→ **Dataset entries**:
= = =

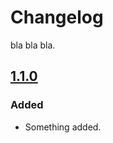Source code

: # Changelog

bla bla bla.

## [1.1.0]

### Added

- Something added.

[1.1.0]: https://a.com/b/c/refs/v1.1.0
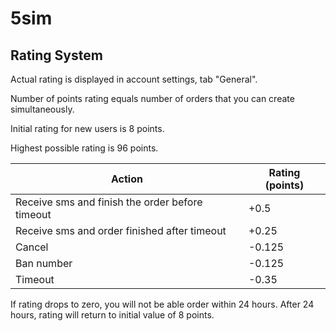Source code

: # 5sim

## Rating System
Actual rating is displayed in account settings, tab "General".

Number of points rating equals number of orders that you can create simultaneously.

Initial rating for new users is 8 points.

Highest possible rating is 96 points.

| Action                                          | Rating (points) |
| ----------------------------------------------- | --------------- |
| Receive sms and finish the order before timeout | +0.5            |
| Receive sms and order finished after timeout    | +0.25           |
| Cancel                                          | -0.125          |
| Ban number                                      | -0.125          |
| Timeout                                         | -0.35           |

If rating drops to zero, you will not be able order within 24 hours. After 24 hours, rating will return to initial value of 8 points.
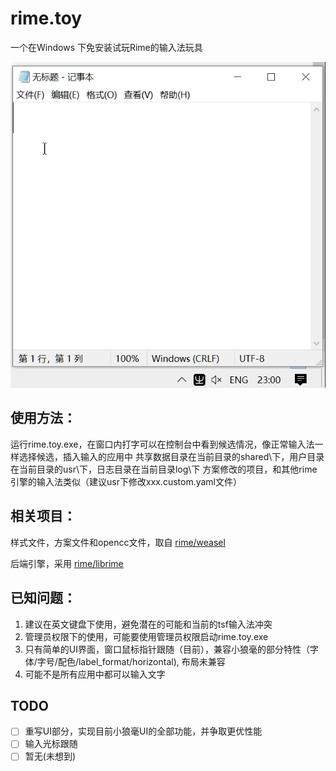 # rime.toy 
  一个在Windows 下免安装试玩Rime的输入法玩具

![rime.toy](./intro.gif)

## 使用方法：
  运行rime.toy.exe，在窗口内打字可以在控制台中看到候选情况，像正常输入法一样选择候选，插入输入的应用中
  共享数据目录在当前目录的shared\下，用户目录在当前目录的usr\下，日志目录在当前目录log\下
  方案修改的项目，和其他rime引擎的输入法类似（建议usr下修改xxx.custom.yaml文件）

## 相关项目：
  样式文件，方案文件和opencc文件，取自 [rime/weasel](https://github.com/rime/weasel)

  后端引擎，采用 [rime/librime](https://github.com/rime/librime)


## 已知问题：
  1. 建议在英文键盘下使用，避免潜在的可能和当前的tsf输入法冲突
  2. 管理员权限下的使用，可能要使用管理员权限启动rime.toy.exe
  3. 只有简单的UI界面，窗口鼠标指针跟随（目前），兼容小狼毫的部分特性（字体/字号/配色/label_format/horizontal), 布局未兼容
  4. 可能不是所有应用中都可以输入文字

## TODO
  - [ ] 重写UI部分，实现目前小狼毫UI的全部功能，并争取更优性能
  - [ ] 输入光标跟随
  - [ ] 暂无(未想到)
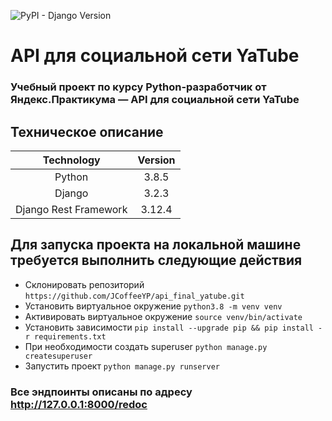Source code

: ![PyPI - Django Version](https://img.shields.io/pypi/djversions/djangorestframework?label=djangorestframework&style=plastic)

# API для социальной сети YaTube
### Учебный проект по курсу Python-разработчик от Яндекс.Практикума —  API для социальной сети YaTube

## Техническое описание

Technology    | Version
:-----------: | :-----------:
Python        | 3.8.5
Django        | 3.2.3
Django Rest Framework | 3.12.4

## Для запуска проекта на локальной машине требуется выполнить следующие действия
- Склонировать репозиторий `https://github.com/JCoffeeYP/api_final_yatube.git`
- Установить виртуальное окружение `python3.8 -m venv venv`
- Активировать виртуальное окружение `source venv/bin/activate`
- Установить зависимости `pip install --upgrade pip && pip install -r requirements.txt`
- При необходимости создать superuser `python manage.py createsuperuser`
- Запустить проект `python manage.py runserver`

### Все эндпоинты описаны по адресу http://127.0.0.1:8000/redoc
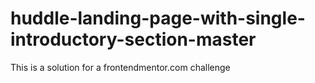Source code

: # huddle-landing-page-with-single-introductory-section-master

This is a solution for a frontendmentor.com challenge
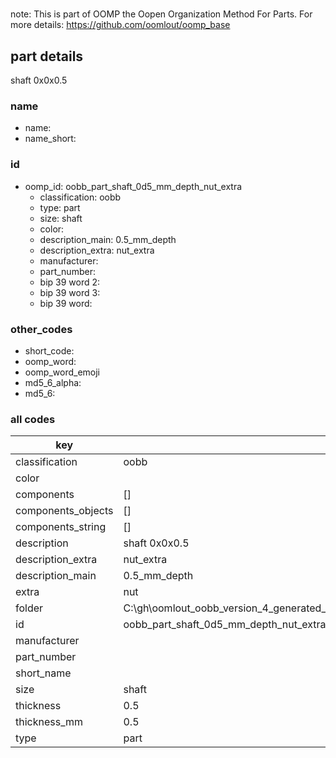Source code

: #   

note: This is part of OOMP the Oopen Organization Method For Parts. For more details: https://github.com/oomlout/oomp_base

##  part details



shaft 0x0x0.5

### name
* name: 
* name_short: 
### id
* oomp_id: oobb_part_shaft_0d5_mm_depth_nut_extra
  * classification: oobb
  * type: part
  * size: shaft
  * color: 
  * description_main: 0.5_mm_depth
  * description_extra: nut_extra
  * manufacturer: 
  * part_number: 
  * bip 39 word 2: 
  * bip 39 word 3: 
  * bip 39 word: 

### other_codes
* short_code: 
* oomp_word: 
* oomp_word_emoji 
* md5_6_alpha: 
* md5_6: 









### all codes 
| key | value |  
| --- | --- |  
| classification | oobb |  
| color |  |  
| components | [] |  
| components_objects | [] |  
| components_string | [] |  
| description | shaft 0x0x0.5 |  
| description_extra | nut_extra |  
| description_main | 0.5_mm_depth |  
| extra | nut |  
| folder | C:\gh\oomlout_oobb_version_4_generated_parts\things\oobb_part_shaft_0d5_mm_depth_nut_extra |  
| id | oobb_part_shaft_0d5_mm_depth_nut_extra |  
| manufacturer |  |  
| part_number |  |  
| short_name |  |  
| size | shaft |  
| thickness | 0.5 |  
| thickness_mm | 0.5 |  
| type | part |  
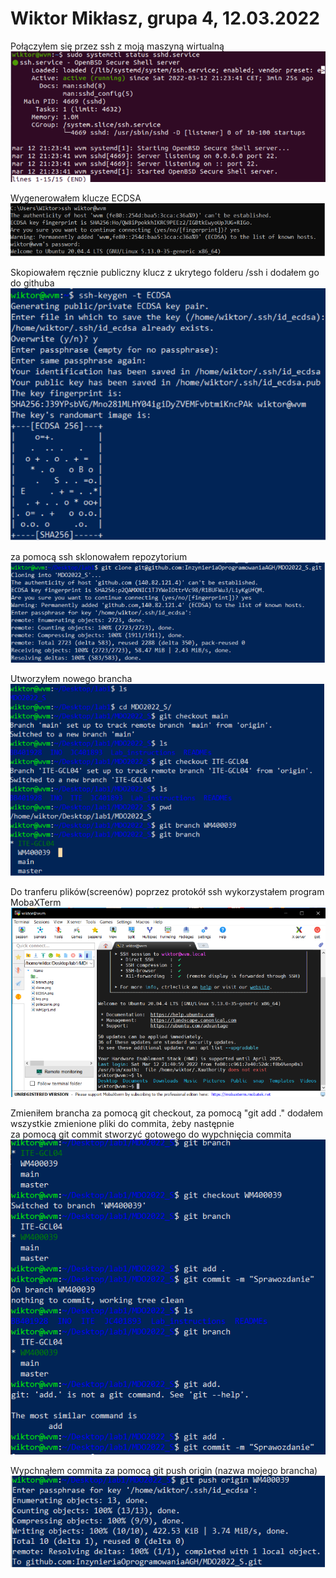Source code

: # Wiktor Mikłasz, grupa 4, 12.03.2022


Połączyłem się przez ssh z moją maszyną wirtualną
![](polaczenie.png)


Wygenerowałem klucze ECDSA <br />
![](ecdsa.png)


Skopiowałem ręcznie publiczny klucz z ukrytego folderu /ssh i dodałem go do githuba
![](key.png)


za pomocą ssh sklonowałem repozytorium <br />
![](clone.png)


Utworzyłem nowego brancha                
![](branch.png)


Do tranferu plików(screenów) poprzez protokół ssh wykorzystałem program MobaXTerm
![](term.png)


Zmieniłem brancha za pomocą git checkout, za pomocą "git add ." dodałem wszystkie zmienione pliki do commita, żeby następnie <br />
za pomocą git commit stworzyć gotowego do wypchnięcia commita
![](commit.png)


Wypchnąłem commita za pomocą git push origin (nazwa mojego brancha)
![](push.png)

= = =

→ **TASK DIRECTIONS**:
Return every record exactly, leaving out the pictures.

→ **OUTPUT FOR THIS TASK**:
Source code

: # Changelog

bla bla bla.

## [1.1.0]

### Added

- Something added.

[1.1.0]: https://a.com/b/c/refs/v1.1.0
Source code

: # 5sim

## Rating System
Actual rating is displayed in account settings, tab "General".

Number of points rating equals number of orders that you can create simultaneously.

Initial rating for new users is 8 points.

Highest possible rating is 96 points.

| Action                                          | Rating (points) |
| ----------------------------------------------- | --------------- |
| Receive sms and finish the order before timeout | +0.5            |
| Receive sms and order finished after timeout    | +0.25           |
| Cancel                                          | -0.125          |
| Ban number                                      | -0.125          |
| Timeout                                         | -0.35           |

If rating drops to zero, you will not be able order within 24 hours. After 24 hours, rating will return to initial value of 8 points.
 # rime.toy 
  一个在Windows 下免安装试玩Rime的输入法玩具

![rime.toy](./intro.gif)

## 使用方法：
  运行rime.toy.exe，在窗口内打字可以在控制台中看到候选情况，像正常输入法一样选择候选，插入输入的应用中
  共享数据目录在当前目录的shared\下，用户目录在当前目录的usr\下，日志目录在当前目录log\下
  方案修改的项目，和其他rime引擎的输入法类似（建议usr下修改xxx.custom.yaml文件）

## 相关项目：
  样式文件，方案文件和opencc文件，取自 [rime/weasel](https://github.com/rime/weasel)

  后端引擎，采用 [rime/librime](https://github.com/rime/librime)


## 已知问题：
  1. 建议在英文键盘下使用，避免潜在的可能和当前的tsf输入法冲突
  2. 管理员权限下的使用，可能要使用管理员权限启动rime.toy.exe
  3. 只有简单的UI界面，窗口鼠标指针跟随（目前），兼容小狼毫的部分特性（字体/字号/配色/label_format/horizontal), 布局未兼容
  4. 可能不是所有应用中都可以输入文字

## TODO
  - [ ] 重写UI部分，实现目前小狼毫UI的全部功能，并争取更优性能
  - [ ] 输入光标跟随
  - [ ] 暂无(未想到)
Source code

: ![PyPI - Django Version](https://img.shields.io/pypi/djversions/djangorestframework?label=djangorestframework&style=plastic)

# API для социальной сети YaTube
### Учебный проект по курсу Python-разработчик от Яндекс.Практикума —  API для социальной сети YaTube

## Техническое описание

Technology    | Version
:-----------: | :-----------:
Python        | 3.8.5
Django        | 3.2.3
Django Rest Framework | 3.12.4

## Для запуска проекта на локальной машине требуется выполнить следующие действия
- Склонировать репозиторий `https://github.com/JCoffeeYP/api_final_yatube.git`
- Установить виртуальное окружение `python3.8 -m venv venv`
- Активировать виртуальное окружение `source venv/bin/activate`
- Установить зависимости `pip install --upgrade pip && pip install -r requirements.txt`
- При необходимости создать superuser `python manage.py createsuperuser`
- Запустить проект `python manage.py runserver`

### Все эндпоинты описаны по адресу http://127.0.0.1:8000/redoc
Source code

: # huddle-landing-page-with-single-introductory-section-master

This is a solution for a frontendmentor.com challenge
Source code

: #   

note: This is part of OOMP the Oopen Organization Method For Parts. For more details: https://github.com/oomlout/oomp_base

##  part details



shaft 0x0x0.5

### name
* name: 
* name_short: 
### id
* oomp_id: oobb_part_shaft_0d5_mm_depth_nut_extra
  * classification: oobb
  * type: part
  * size: shaft
  * color: 
  * description_main: 0.5_mm_depth
  * description_extra: nut_extra
  * manufacturer: 
  * part_number: 
  * bip 39 word 2: 
  * bip 39 word 3: 
  * bip 39 word: 

### other_codes
* short_code: 
* oomp_word: 
* oomp_word_emoji 
* md5_6_alpha: 
* md5_6: 









### all codes 
| key | value |  
| --- | --- |  
| classification | oobb |  
| color |  |  
| components | [] |  
| components_objects | [] |  
| components_string | [] |  
| description | shaft 0x0x0.5 |  
| description_extra | nut_extra |  
| description_main | 0.5_mm_depth |  
| extra | nut |  
| folder | C:\gh\oomlout_oobb_version_4_generated_parts\things\oobb_part_shaft_0d5_mm_depth_nut_extra |  
| id | oobb_part_shaft_0d5_mm_depth_nut_extra |  
| manufacturer |  |  
| part_number |  |  
| short_name |  |  
| size | shaft |  
| thickness | 0.5 |  
| thickness_mm | 0.5 |  
| type | part |  
Source code

: # Wiktor Mikłasz, grupa 4, 12.03.2022


Połączyłem się przez ssh z moją maszyną wirtualną
![](polaczenie.png)


Wygenerowałem klucze ECDSA <br />
![](ecdsa.png)


Skopiowałem ręcznie publiczny klucz z ukrytego folderu /ssh i dodałem go do githuba
![](key.png)


za pomocą ssh sklonowałem repozytorium <br />
![](clone.png)


Utworzyłem nowego brancha                
![](branch.png)


Do tranferu plików(screenów) poprzez protokół ssh wykorzystałem program MobaXTerm
![](term.png)


Zmieniłem brancha za pomocą git checkout, za pomocą "git add ." dodałem wszystkie zmienione pliki do commita, żeby następnie <br />
za pomocą git commit stworzyć gotowego do wypchnięcia commita
![](commit.png)


Wypchnąłem commita za pomocą git push origin (nazwa mojego brancha)
![](push.png)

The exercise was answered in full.